A: Simplifying expressions has many real-world applications, such as:

• Calculating costs and revenues in business
• Determining the area and perimeter of shapes in architecture and engineering
• Solving problems in physics and engineering
• Understanding complex systems in computer science

Q: How do I avoid common mistakes when simplifying expressions?

A: To avoid common mistakes when simplifying expressions, make sure to:

• Multiply numbers together correctly
• Combine like terms correctly
• Use the distributive property correctly
• Check your work to ensure that the expression is simplified correctly

Q: What are some tips for simplifying expressions?

A: Here are some tips for simplifying expressions:

• Start by multiplying numbers together
• Combine like terms
• Use the distributive property to simplify expressions
• Check your work to ensure that the expression is simplified correctly

Q: Can you provide examples of expressions that can be simplified using the distributive property?

A: Yes, here are some examples of expressions that can be simplified using the distributive property:

• ${3(2x + 4) = 6x + 12\$}
• ${4(x + 2) = 4x + 8\$}
• ${2(x - 3) = 2x - 6\$}

Q: Can you provide examples of expressions that can be simplified by combining like terms?

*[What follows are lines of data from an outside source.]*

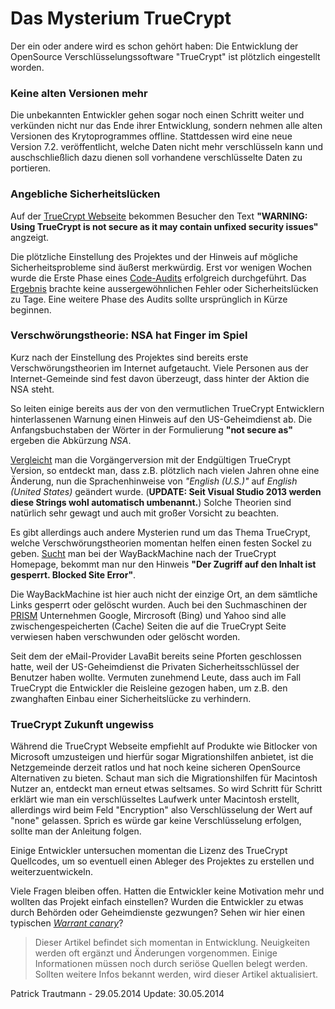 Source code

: # Das Mysterium TrueCrypt
Der ein oder andere wird es schon gehört haben: Die Entwicklung der OpenSource Verschlüsselungssoftware "TrueCrypt" ist plötzlich eingestellt worden.

### Keine alten Versionen mehr
Die unbekannten Entwickler gehen sogar noch einen Schritt weiter und verkünden nicht nur das Ende ihrer Entwicklung, sondern nehmen alle alten Versionen des Krytoprogrammes offline. Stattdessen wird eine neue Version 7.2. veröffentlicht, welche Daten nicht mehr verschlüsseln kann und auschschließlich dazu dienen soll vorhandene verschlüsselte Daten zu portieren.

### Angebliche Sicherheitslücken
Auf der [TrueCrypt Webseite](http://truecrypt.sourceforge.net/) bekommen Besucher den Text **"WARNING: Using TrueCrypt is not secure as it may contain unfixed security issues"** angzeigt.

Die plötzliche Einstellung des Projektes und der Hinweis auf mögliche Sicherheitsprobleme sind äußerst merkwürdig. Erst vor wenigen Wochen wurde die Erste Phase eines [Code-Audits](http://de.wikipedia.org/wiki/Audit#Software) erfolgreich durchgeführt. Das [Ergebnis]() brachte keine aussergewöhnlichen Fehler oder Sicherheitslücken zu Tage. Eine weitere Phase des Audits sollte ursprünglich in Kürze beginnen.

### Verschwörungstheorie: NSA hat Finger im Spiel
Kurz nach der Einstellung des Projektes sind bereits erste Verschwörungstheorien im Internet aufgetaucht. Viele Personen aus der Internet-Gemeinde sind fest davon überzeugt, dass hinter der Aktion die NSA steht.

So leiten einige bereits aus der von den vermutlichen TrueCrypt Entwicklern hinterlassenen Warnung einen Hinweis auf den US-Geheimdienst ab. Die Anfangsbuchstaben der Wörter in der Formulierung **"not secure as"** ergeben die Abkürzung *NSA*.

[Vergleicht](https://github.com/warewolf/truecrypt/compare/master...7.2) man die Vorgängerversion mit der Endgültigen TrueCrypt Version, so entdeckt man, dass z.B. plötzlich nach vielen Jahren ohne eine Änderung, nun die Sprachenhinweise von *"English (U.S.)"* auf *English (United States)* geändert wurde. (**UPDATE: Seit Visual Studio 2013 werden diese Strings wohl automatisch umbenannt.**) Solche Theorien sind natürlich sehr gewagt und auch mit großer Vorsicht zu beachten.

Es gibt allerdings auch andere Mysterien rund um das Thema TrueCrypt, welche Verschwörungstheorien momentan helfen einen festen Sockel zu geben. [Sucht](https://web.archive.org/web/*/http://www.truecrypt.org) man bei der WayBackMachine nach der TrueCrypt Homepage, bekommt man nur den Hinweis **"Der Zugriff auf den Inhalt ist gesperrt. Blocked Site Error"**.

Die WayBackMachine ist hier auch nicht der einzige Ort, an dem sämtliche Links gesperrt oder gelöscht wurden. Auch bei den Suchmaschinen der [PRISM](http://de.wikipedia.org/wiki/PRISM) Unternehmen Google, Mircrosoft (Bing) und Yahoo sind alle zwischengespeicherten (Cache) Seiten die auf die TrueCrypt Seite verwiesen haben verschwunden oder gelöscht worden.

Seit dem der eMail-Provider LavaBit bereits seine Pforten geschlossen hatte, weil der US-Geheimdienst die Privaten Sicherheitsschlüssel der Benutzer haben wollte. Vermuten zunehmend Leute, dass auch im Fall TrueCrypt die Entwickler die Reisleine gezogen haben, um z.B. den zwanghaften Einbau einer Sicherheitslücke zu verhindern.

### TrueCrypt Zukunft ungewiss
Während die TrueCrypt Webseite empfiehlt auf Produkte wie Bitlocker von Microsoft umzusteigen und hierfür sogar Migrationshilfen anbietet, ist die Netzgemeinde derzeit ratlos und hat noch keine sicheren OpenSource Alternativen zu bieten. Schaut man sich die Migrationshilfen für Macintosh Nutzer an, entdeckt man erneut etwas seltsames. So wird Schritt für Schritt erklärt wie man ein verschlüsseltes Laufwerk unter Macintosh erstellt, allerdings wird beim Feld "Encryption" also Verschlüsselung der Wert auf "none" gelassen. Sprich es würde gar keine Verschlüsselung erfolgen, sollte man der Anleitung folgen.

Einige Entwickler untersuchen momentan die Lizenz des TrueCrypt Quellcodes, um so eventuell einen Ableger des Projektes zu erstellen und weiterzuentwickeln.

Viele Fragen bleiben offen. Hatten die Entwickler keine Motivation mehr und wollten das Projekt einfach einstellen? Wurden die Entwickler zu etwas durch Behörden oder Geheimdienste gezwungen? Sehen wir hier einen typischen [*Warrant canary*](https://en.wikipedia.org/wiki/Warrant_canary)?

> Dieser Artikel befindet sich momentan in Entwicklung. Neuigkeiten werden oft ergänzt und Änderungen vorgenommen.
> Einige Informationen müssen noch durch seriöse Quellen belegt werden.
> Sollten weitere Infos bekannt werden, wird dieser Artikel aktualisiert.

Patrick Trautmann - 29.05.2014 Update: 30.05.2014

A: Yes, here are some examples of expressions that can be simplified by combining like terms:

• ${2x + 3x = 5x\$}
• {x + 2x = 3x$}$
• ${3x - 2x = x\$}

Conclusion

Simplifying expressions is an important skill in mathematics that has many real-world applications. By following the steps outlined in this article, you can simplify expressions and improve your understanding of mathematical concepts. Remember to start by multiplying numbers together, combine like terms, and use the distributive property to simplify expressions.